Lá fora, o ambiente foi pesadamente poluído por um forte movimento especulativo na última semana do mês. Em suma, investidores de varejo se organizaram em fóruns de internet, mais precisamente no Reddit, para comprar em peso as ações de companhias de baixa capitalização de mercado e que possuem um percentual de “vendido” (posição short) bastante elevado. O movimento de compra proporcionou o que se chama de “short squeeze”, no qual os investidores, predominantemente institucionais, são pressionados a se desfazer da posição “vendida” no papel (ou ao menos reduzi-la), elevando ainda mais os preços.

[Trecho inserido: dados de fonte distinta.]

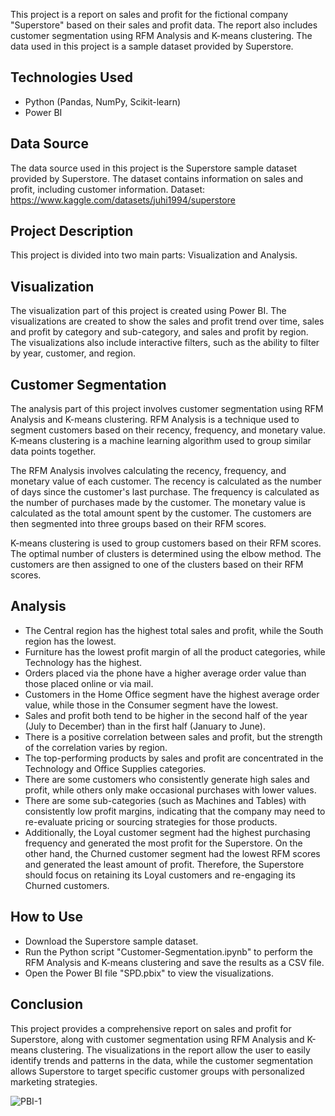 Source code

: This project is a report on sales and profit for the fictional company "Superstore" based on their sales and profit data. The report also includes customer segmentation using RFM Analysis and K-means clustering. The data used in this project is a sample dataset provided by Superstore.

## Technologies Used
- Python (Pandas, NumPy, Scikit-learn)
- Power BI
## Data Source
The data source used in this project is the Superstore sample dataset provided by Superstore. The dataset contains information on sales and profit, including customer information.
Dataset: https://www.kaggle.com/datasets/juhi1994/superstore

## Project Description
This project is divided into two main parts: Visualization and Analysis.

## Visualization
The visualization part of this project is created using Power BI. The visualizations are created to show the sales and profit trend over time, sales and profit by category and sub-category, and sales and profit by region. The visualizations also include interactive filters, such as the ability to filter by year, customer, and region.

## Customer Segmentation
The analysis part of this project involves customer segmentation using RFM Analysis and K-means clustering. RFM Analysis is a technique used to segment customers based on their recency, frequency, and monetary value. K-means clustering is a machine learning algorithm used to group similar data points together.

The RFM Analysis involves calculating the recency, frequency, and monetary value of each customer. The recency is calculated as the number of days since the customer's last purchase. The frequency is calculated as the number of purchases made by the customer. The monetary value is calculated as the total amount spent by the customer. The customers are then segmented into three groups based on their RFM scores.

K-means clustering is used to group customers based on their RFM scores. The optimal number of clusters is determined using the elbow method. The customers are then assigned to one of the clusters based on their RFM scores.

## Analysis
- The Central region has the highest total sales and profit, while the South region has the lowest.
- Furniture has the lowest profit margin of all the product categories, while Technology has the highest.
- Orders placed via the phone have a higher average order value than those placed online or via mail.
- Customers in the Home Office segment have the highest average order value, while those in the Consumer segment have the lowest.
- Sales and profit both tend to be higher in the second half of the year (July to December) than in the first half (January to June).
- There is a positive correlation between sales and profit, but the strength of the correlation varies by region.
- The top-performing products by sales and profit are concentrated in the Technology and Office Supplies categories.
- There are some customers who consistently generate high sales and profit, while others only make occasional purchases with lower values.
- There are some sub-categories (such as Machines and Tables) with consistently low profit margins, indicating that the company may need to re-evaluate pricing or sourcing strategies for those products.
- Additionally, the Loyal customer segment had the highest purchasing frequency and generated the most profit for the Superstore. On the other hand, the Churned customer segment had the lowest RFM scores and generated the least amount of profit. Therefore, the Superstore should focus on retaining its Loyal customers and re-engaging its Churned customers.
## How to Use
- Download the Superstore sample dataset.
- Run the Python script "Customer-Segmentation.ipynb" to perform the RFM Analysis and K-means clustering and save the results as a CSV file.
- Open the Power BI file "SPD.pbix" to view the visualizations.

## Conclusion
This project provides a comprehensive report on sales and profit for Superstore, along with customer segmentation using RFM Analysis and K-means clustering. The visualizations in the report allow the user to easily identify trends and patterns in the data, while the customer segmentation allows Superstore to target specific customer groups with personalized marketing strategies.

![PBI-1](https://github.com/tedhwang007/pbi/blob/main/IMG/report.png)



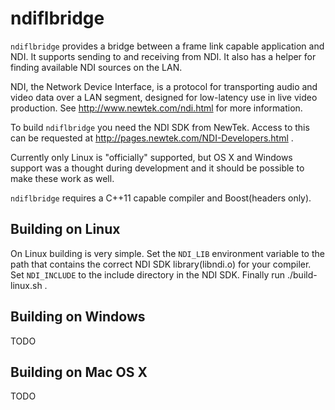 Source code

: ndiflbridge
===========

`ndiflbridge` provides a bridge between a frame link capable application and
NDI. It supports sending to and receiving from NDI. It also has a helper for
finding available NDI sources on the LAN.

NDI, the Network Device Interface, is a protocol for transporting audio and
video data over a LAN segment, designed for low-latency use in live video
production. See http://www.newtek.com/ndi.html for more information.

To build `ndiflbridge` you need the NDI SDK from NewTek. Access to this can be
requested at http://pages.newtek.com/NDI-Developers.html .

Currently only Linux is "officially" supported, but OS X and Windows support was
a thought during development and it should be possible to make these work as
well.

`ndiflbridge` requires a C++11 capable compiler and Boost(headers only).

Building on Linux
-----------------

On Linux building is very simple. Set the `NDI_LIB` environment variable to the
path that contains the correct NDI SDK library(libndi.o) for your compiler. Set
`NDI_INCLUDE` to the include directory in the NDI SDK. Finally run
./build-linux.sh .

Building on Windows
-------------------

TODO

Building on Mac OS X
--------------------

TODO
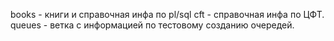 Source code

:books - книги и справочная инфа по pl/sql
cft - справочная инфа по ЦФТ.
queues - ветка с информацией по тестовому созданию очередей.
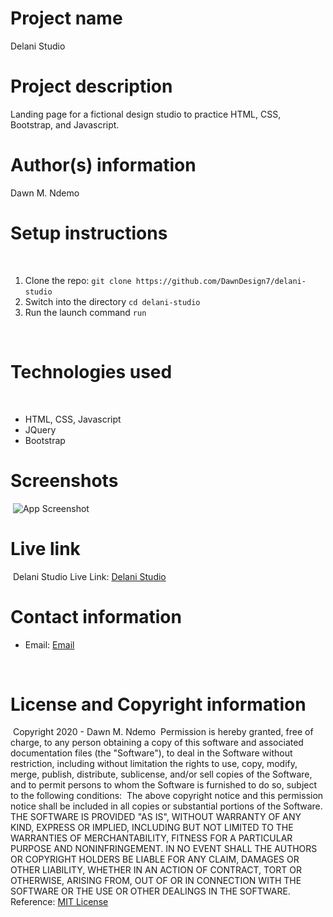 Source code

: # Project name
Delani Studio
​
# Project description
Landing page for a fictional design studio to practice HTML, CSS, Bootstrap, and Javascript.
​
# Author(s) information
Dawn M. Ndemo
​
​
# Setup instructions
​
1. Clone the repo:
    `git clone https://github.com/DawnDesign7/delani-studio`
​
1. Switch into the directory
    `cd delani-studio`
​
1. Run the launch command
    `run`
​

​
​
# Technologies used
​
* HTML, CSS, Javascript
* JQuery
* Bootstrap
​
# Screenshots
​
![App Screenshot](/screencapture.png)
​
# Live link
​
Delani Studio Live Link: [Delani Studio](https://dawndesign7.github.io/delani-studio/)
​
# Contact information
* Email: [Email](dawnmoraa@gmail.com)

​
# License and Copyright information
​
Copyright 2020 - Dawn M. Ndemo
​
Permission is hereby granted, free of charge, to any person obtaining a copy of this software and associated documentation files (the "Software"), to deal in the Software without restriction, including without limitation the rights to use, copy, modify, merge, publish, distribute, sublicense, and/or sell copies of the Software, and to permit persons to whom the Software is furnished to do so, subject to the following conditions:
​
The above copyright notice and this permission notice shall be included in all copies or substantial portions of the Software.
​
THE SOFTWARE IS PROVIDED "AS IS", WITHOUT WARRANTY OF ANY KIND, EXPRESS OR IMPLIED, INCLUDING BUT NOT LIMITED TO THE WARRANTIES OF MERCHANTABILITY, FITNESS FOR A PARTICULAR PURPOSE AND NONINFRINGEMENT. IN NO EVENT SHALL THE AUTHORS OR COPYRIGHT HOLDERS BE LIABLE FOR ANY CLAIM, DAMAGES OR OTHER LIABILITY, WHETHER IN AN ACTION OF CONTRACT, TORT OR OTHERWISE, ARISING FROM, OUT OF OR IN CONNECTION WITH THE SOFTWARE OR THE USE OR OTHER DEALINGS IN THE SOFTWARE.
​
Reference: [MIT License](https://opensource.org/licenses/MIT)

É um processo cíclico e vicioso. Contudo, a semana passada nos brindou com uma reação sem precedentes no mercado, inspirando investidores de varejo ao redor do mundo inteiro a tentar realizar o mesmo tipo de manipulação.
É um mundo sensível e ansioso em que vivemos.
O risco especulativo e a realização da semana passada, que já tenta se normalizar neste início de fevereiro, elevaram a percepção dos agentes de que poderia haver uma bolha nos ativos de risco globais.
A provocação, ainda que seja uma constatação radical, ganha contornos de verdade quando exposta a um ambiente de valuations esticados, muita liquidez, juro zero (ou negativo) e grande entrada de investidores de varejo.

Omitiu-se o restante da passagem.